Supplied records
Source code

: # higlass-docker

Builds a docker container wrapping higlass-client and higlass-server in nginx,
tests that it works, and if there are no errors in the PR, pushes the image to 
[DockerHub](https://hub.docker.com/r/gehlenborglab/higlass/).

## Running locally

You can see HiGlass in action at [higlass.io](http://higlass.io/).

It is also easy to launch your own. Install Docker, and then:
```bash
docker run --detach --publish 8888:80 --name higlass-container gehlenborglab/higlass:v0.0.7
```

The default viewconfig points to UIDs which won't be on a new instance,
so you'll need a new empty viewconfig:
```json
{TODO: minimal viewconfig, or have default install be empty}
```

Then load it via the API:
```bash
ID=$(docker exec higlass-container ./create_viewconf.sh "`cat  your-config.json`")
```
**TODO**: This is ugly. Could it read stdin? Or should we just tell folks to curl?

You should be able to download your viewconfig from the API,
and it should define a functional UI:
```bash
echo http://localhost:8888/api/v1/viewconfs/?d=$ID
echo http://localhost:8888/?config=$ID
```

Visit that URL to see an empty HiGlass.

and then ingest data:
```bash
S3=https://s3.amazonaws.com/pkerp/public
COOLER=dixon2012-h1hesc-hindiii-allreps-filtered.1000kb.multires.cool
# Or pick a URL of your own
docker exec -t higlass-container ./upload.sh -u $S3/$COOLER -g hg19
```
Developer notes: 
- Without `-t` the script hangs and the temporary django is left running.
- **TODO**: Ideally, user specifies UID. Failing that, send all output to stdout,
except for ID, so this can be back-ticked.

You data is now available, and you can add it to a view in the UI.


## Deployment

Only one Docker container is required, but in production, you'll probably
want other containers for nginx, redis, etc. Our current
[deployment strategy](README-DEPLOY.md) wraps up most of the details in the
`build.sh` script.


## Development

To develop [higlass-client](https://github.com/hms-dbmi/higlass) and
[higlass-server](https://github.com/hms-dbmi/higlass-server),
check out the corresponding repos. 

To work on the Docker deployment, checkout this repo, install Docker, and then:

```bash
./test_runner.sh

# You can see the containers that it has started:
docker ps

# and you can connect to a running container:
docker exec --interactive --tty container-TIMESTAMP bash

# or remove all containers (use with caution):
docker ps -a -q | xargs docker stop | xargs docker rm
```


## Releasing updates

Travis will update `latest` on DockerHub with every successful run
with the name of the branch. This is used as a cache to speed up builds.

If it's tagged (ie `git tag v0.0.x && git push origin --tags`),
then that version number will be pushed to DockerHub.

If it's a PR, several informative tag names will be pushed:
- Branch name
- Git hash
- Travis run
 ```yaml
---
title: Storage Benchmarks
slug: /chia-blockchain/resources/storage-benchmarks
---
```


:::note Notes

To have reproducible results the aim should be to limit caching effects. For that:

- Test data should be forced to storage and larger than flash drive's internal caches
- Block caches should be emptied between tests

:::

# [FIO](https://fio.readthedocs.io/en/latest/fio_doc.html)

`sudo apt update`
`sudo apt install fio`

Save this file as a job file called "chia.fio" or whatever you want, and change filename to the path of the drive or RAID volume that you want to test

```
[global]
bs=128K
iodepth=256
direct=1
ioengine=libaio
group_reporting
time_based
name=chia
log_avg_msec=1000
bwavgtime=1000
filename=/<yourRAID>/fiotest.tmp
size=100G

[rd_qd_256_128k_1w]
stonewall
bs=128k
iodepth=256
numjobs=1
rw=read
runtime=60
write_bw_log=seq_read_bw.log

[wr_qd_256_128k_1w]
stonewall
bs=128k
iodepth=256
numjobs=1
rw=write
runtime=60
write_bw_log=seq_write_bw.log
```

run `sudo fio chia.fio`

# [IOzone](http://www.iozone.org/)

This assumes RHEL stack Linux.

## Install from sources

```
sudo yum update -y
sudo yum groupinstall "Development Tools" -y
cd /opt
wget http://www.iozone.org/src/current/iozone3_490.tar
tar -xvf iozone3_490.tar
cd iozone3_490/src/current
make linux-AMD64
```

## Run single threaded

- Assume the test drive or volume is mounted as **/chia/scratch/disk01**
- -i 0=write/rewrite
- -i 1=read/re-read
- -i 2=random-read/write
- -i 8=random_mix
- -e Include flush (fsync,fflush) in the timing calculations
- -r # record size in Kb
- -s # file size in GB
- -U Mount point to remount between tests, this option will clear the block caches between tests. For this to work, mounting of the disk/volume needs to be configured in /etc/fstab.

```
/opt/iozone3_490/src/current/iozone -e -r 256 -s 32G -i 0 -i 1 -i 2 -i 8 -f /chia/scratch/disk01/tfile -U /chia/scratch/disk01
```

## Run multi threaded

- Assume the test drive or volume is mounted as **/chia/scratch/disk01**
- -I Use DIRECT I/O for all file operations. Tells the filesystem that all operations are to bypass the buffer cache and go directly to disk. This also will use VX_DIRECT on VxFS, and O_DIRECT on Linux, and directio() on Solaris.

Work to complete
Gather, from the listing above, every line carrying the word "tests".

Exercise solution
tests that it works, and if there are no errors in the PR, pushes the image to 
- Block caches should be emptied between tests
- -U Mount point to remount between tests, this option will clear the block caches between tests. For this to work, mounting of the disk/volume needs to be configured in /etc/fstab.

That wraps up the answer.